The Bank of Canada has an interest in understanding the levels of cash holding as it is the sole issuer of Canadian bank notes. Measuring the amount of cash holdings is difficult, however, as cash is an anonymous payment method. Therefore, in 2009, the Bank of Canada undertook a Methods-of-Payment (MOP) survey. The 2009 MOP survey introduced a three-day payment diary, which served as a memory aid to record all payments. This payment diary methodology has been successfully used in some other Organisation for Economic Co-operation and Development (OECD) countries; more details are available in Bagnall et al. (forthcoming). Further, Arango, Huynh, and Sabetti (2015) find that demographic factors are strongly correlated with cash usage.

In 2013, the Bank of Canada conducted another MOP survey to measure cash usage in Canada. The 2009 and 2013 MOP surveys involve both paper and online collection methods.
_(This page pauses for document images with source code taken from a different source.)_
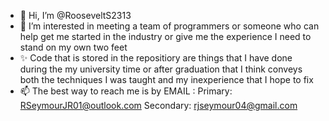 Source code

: - 👋 Hi, I’m @RooseveltS2313
- 👀 I’m interested in meeting a team of programmers or someone who can help get me started in the industry
      or give me the experience I need to stand on my own two feet 
- ✨ Code that is stored in the repositiory are things that I have done during the my university time or after graduation
      that I think conveys both the techniques I was taught and my inexperience that I hope to fix
- 📫 The best way to reach me is by 
      EMAIL : 
      Primary: RSeymourJR01@outlook.com
      Secondary: rjseymour04@gmail.com
      
      

<!---
RooseveltS2313/RooseveltS2313 is a ✨ special ✨ repository because its `README.md` (this file) appears on your GitHub profile.
You can click the Preview link to take a look at your changes.
--->
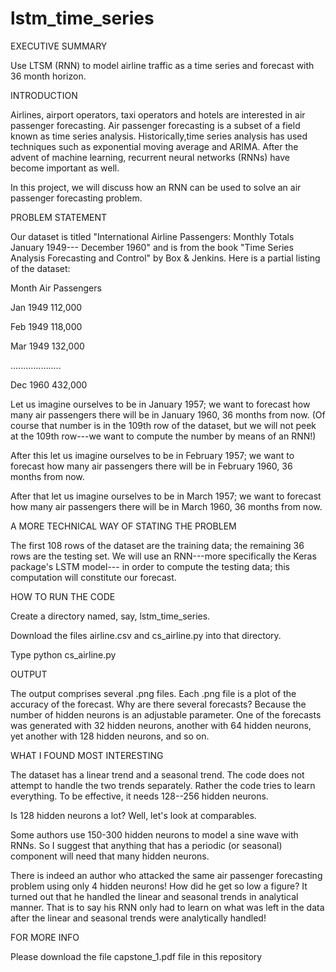 # lstm_time_series

EXECUTIVE SUMMARY

Use LTSM (RNN) to model airline traffic as a time series and forecast with 36 month horizon.


INTRODUCTION

Airlines, airport operators, taxi operators and hotels are interested in air passenger
forecasting.
Air passenger forecasting is a subset of a field known as time series analysis.
Historically,time series analysis has used techniques such as exponential moving
average and ARIMA.
After the advent of machine learning, recurrent neural networks (RNNs) have become
important as well.

In this project, we will discuss how an RNN can be used to solve an air passenger
forecasting problem.

PROBLEM STATEMENT

Our dataset is titled "International Airline Passengers: Monthly Totals January 1949---
December 1960" and is from the book "Time Series Analysis Forecasting and Control" by
Box & Jenkins.  Here is a partial listing of the dataset:

  Month       Air Passengers
  
  Jan 1949    112,000
  
  Feb 1949    118,000
  
  Mar 1949    132,000
  
  ....................
  
  Dec 1960    432,000
  
Let us imagine ourselves to be in January 1957; we want to forecast how many
air passengers there will be in January 1960, 36 months from now.
(Of course that number is in the 109th row of the dataset, but we will not peek at the
109th row---we want to compute the number by means of an RNN!)

After this let us imagine ourselves to be in February 1957; we want to forecast
how many air passengers there will be in February 1960, 36 months from now.

After that let us imagine ourselves to be in March 1957; we want to forecast
how many air passengers there will be in March 1960, 36 months from now.

A MORE TECHNICAL WAY OF STATING THE PROBLEM

The first 108 rows of the dataset are the training data; the remaining 36 rows are the
testing set.  We will use an RNN---more specifically the Keras package's LSTM model---
in order to compute the testing data; this computation will constitute our forecast.

HOW TO RUN THE CODE

Create a directory named, say, lstm_time_series.

Download the files airline.csv and cs_airline.py into that directory.

Type python cs_airline.py

OUTPUT

The output comprises several .png files.  Each .png file is a plot of the accuracy of
the forecast.  Why are there several forecasts?  Because the number of hidden neurons is
an adjustable parameter.  One of the forecasts was generated with 32 hidden neurons,
another with 64 hidden neurons, yet another with 128 hidden neurons, and so on.

WHAT I FOUND MOST INTERESTING

The dataset has a linear trend and a seasonal trend.  The code does not attempt to handle
the two trends separately.  Rather the code tries to learn everything.  To be effective, it
needs 128--256 hidden neurons.

Is 128 hidden neurons a lot?  Well, let's look at comparables.

Some authors use 150-300 hidden neurons to model a sine wave with RNNs.  So I suggest that
anything that has a periodic (or seasonal) component will need that many hidden neurons.

There is indeed an author who attacked the same air passenger forecasting problem using
only 4 hidden neurons!  How did he get so low a figure? It turned out that he handled the
linear and seasonal trends in analytical manner.  That is to say his RNN only had to learn
on what was left in the data after the linear and seasonal trends were analytically handled!

FOR MORE INFO

Please download the file capstone_1.pdf file in this repository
The paper or offline sample was recruited via regular post mail while the online sample was selected from a market access panel accessible by e-mail. The 2013 MOP contains a subsample of the offline sample taken from another comprehensive annual household survey, the Canadian Financial Monitor (CFM), with approximately 12,000 Canadian households per annum. The CFM survey instrument collects information that complements and overlaps with the MOP, providing a complete picture of household finances. About 3,600 surveys were collected for the 2013 MOP from across the country and then weighted to ensure that the sample is proportionally representative of the Canadian population with respect to certain demographic variables.

The next section discusses survey planning and sample weighting for the 2013 MOP. The Variance estimation section discusses bootstrap resampling methods for variance estimation. Finally, the article ends with the Conclusion.

Planning

The 2013 MOP survey is an update to the 2009 MOP. For further information on the 2009 MOP survey, refer to Arango and Welte (2012); for the 2013 MOP, see Henry, Huynh, and Shen (2015). One important lesson from the 2009 MOP is that certain subpopulations were underrepresented in the final sample. This led to empty/low cell counts, which, in turn, gave rise to extreme weights. While sampling targets were achieved for marginal demographic counts, missing cell counts at a nested level caused difficulties for the weighting process.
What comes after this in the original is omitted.